(Dataset entries)
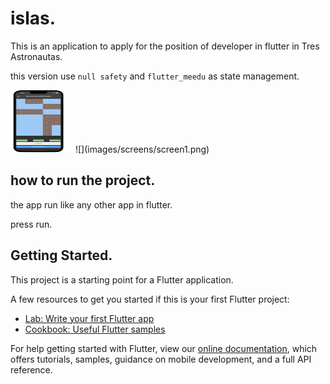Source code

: # islas.

This is an application to apply for the position of developer in flutter in Tres Astronautas.

this version use `null safety` and `flutter_meedu` as state management.

<img src="images/screens/screen2.png" width="100" height="100">
![](images/screens/screen1.png)

## how to run the project.

the app run like any other app in flutter.

press run.

## Getting Started.

This project is a starting point for a Flutter application.

A few resources to get you started if this is your first Flutter project:

- [Lab: Write your first Flutter app](https://flutter.dev/docs/get-started/codelab)
- [Cookbook: Useful Flutter samples](https://flutter.dev/docs/cookbook)

For help getting started with Flutter, view our
[online documentation](https://flutter.dev/docs), which offers tutorials,
samples, guidance on mobile development, and a full API reference.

**Exercise description:**
Only the lines from the one containing "this version use" through the end of the entries above belong in the answer; repeat them exactly.

**Output of the task:**
this version use `null safety` and `flutter_meedu` as state management.

<img src="images/screens/screen2.png" width="100" height="100">
![](images/screens/screen1.png)

## how to run the project.

the app run like any other app in flutter.

press run.

## Getting Started.

This project is a starting point for a Flutter application.

A few resources to get you started if this is your first Flutter project:

- [Lab: Write your first Flutter app](https://flutter.dev/docs/get-started/codelab)
- [Cookbook: Useful Flutter samples](https://flutter.dev/docs/cookbook)

For help getting started with Flutter, view our
[online documentation](https://flutter.dev/docs), which offers tutorials,
samples, guidance on mobile development, and a full API reference.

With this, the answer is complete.